Credit Help for Consumers

Welcome to the Consumer Credit Help blog. This blog is a free service of the Home Buying Institute. Inside, you'll find hundreds of articles and Q&A sessions about credit reports and scores. If you have questions about your credit score and how to improve it, you'll find the answers here on this website. To get started, use the search tool in the upper-right corner, or peruse the recent articles we have posted.

Collection Agency Letters - A Sample Letter You Can Use

Article Summary - This article offers a sample letter you can send to a collection agency, to prevent them from contacting you in the future. Please note that this technique does not make your debt(s) go away. It merely prevents the agencies from calling you.

Phone calls from collection agencies can be a real nuisance, especially when they're not warranted. I once had an agency call me repeatedly for two weeks, about a debt that wasn't even mine. Even worse, it was a recorded message, so I couldn't tell them to stop calling right then and there. What a hassle.

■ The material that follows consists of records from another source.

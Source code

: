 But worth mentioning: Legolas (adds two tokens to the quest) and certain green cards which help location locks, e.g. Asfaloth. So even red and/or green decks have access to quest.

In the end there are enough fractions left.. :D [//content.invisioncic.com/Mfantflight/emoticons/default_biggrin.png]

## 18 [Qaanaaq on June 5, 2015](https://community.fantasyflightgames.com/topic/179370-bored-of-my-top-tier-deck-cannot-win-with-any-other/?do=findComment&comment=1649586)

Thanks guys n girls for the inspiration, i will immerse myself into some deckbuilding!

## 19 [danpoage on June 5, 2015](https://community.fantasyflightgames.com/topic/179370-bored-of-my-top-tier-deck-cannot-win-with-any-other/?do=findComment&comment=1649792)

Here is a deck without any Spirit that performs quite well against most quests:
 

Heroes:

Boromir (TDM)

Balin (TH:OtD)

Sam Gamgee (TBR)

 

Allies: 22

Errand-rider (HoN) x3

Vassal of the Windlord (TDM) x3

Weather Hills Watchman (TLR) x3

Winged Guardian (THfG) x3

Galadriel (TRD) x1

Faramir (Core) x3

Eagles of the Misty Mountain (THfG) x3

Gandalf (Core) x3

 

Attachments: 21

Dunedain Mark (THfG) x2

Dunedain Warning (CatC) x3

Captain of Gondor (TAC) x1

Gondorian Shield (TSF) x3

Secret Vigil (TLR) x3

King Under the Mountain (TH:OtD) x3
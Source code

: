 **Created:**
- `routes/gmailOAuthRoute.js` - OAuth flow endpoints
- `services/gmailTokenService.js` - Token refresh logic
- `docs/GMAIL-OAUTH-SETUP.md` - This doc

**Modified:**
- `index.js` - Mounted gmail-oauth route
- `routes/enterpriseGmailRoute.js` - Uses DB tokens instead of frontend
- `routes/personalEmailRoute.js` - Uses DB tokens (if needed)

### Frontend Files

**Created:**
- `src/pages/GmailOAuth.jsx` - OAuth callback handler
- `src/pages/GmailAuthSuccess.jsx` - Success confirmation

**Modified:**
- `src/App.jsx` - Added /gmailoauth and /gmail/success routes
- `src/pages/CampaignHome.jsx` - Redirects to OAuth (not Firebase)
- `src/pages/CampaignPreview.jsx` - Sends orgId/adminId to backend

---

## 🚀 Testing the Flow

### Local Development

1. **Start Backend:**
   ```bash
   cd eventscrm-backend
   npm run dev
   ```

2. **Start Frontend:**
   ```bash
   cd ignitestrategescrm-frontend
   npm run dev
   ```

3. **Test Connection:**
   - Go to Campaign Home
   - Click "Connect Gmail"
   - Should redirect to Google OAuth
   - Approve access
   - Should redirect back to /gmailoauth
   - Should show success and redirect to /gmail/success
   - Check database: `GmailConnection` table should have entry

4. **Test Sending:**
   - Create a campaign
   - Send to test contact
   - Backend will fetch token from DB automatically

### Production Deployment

Fortunately, there is something you can do about this annoyance. You send the collection agency a letter, telling them not to contact you anymore. They must honor the request, in accordance with the Fair Debt Collection Practices Act (FDCPA).

The letter doesn't have to be fancy. It just needs to include your name and phone number, along with your request that they end all communication with you. These are commonly referred to as collection agency letters, and you can find samples of them all over the web. There are only a few key components you need to include. For your convenience, I've included an example below.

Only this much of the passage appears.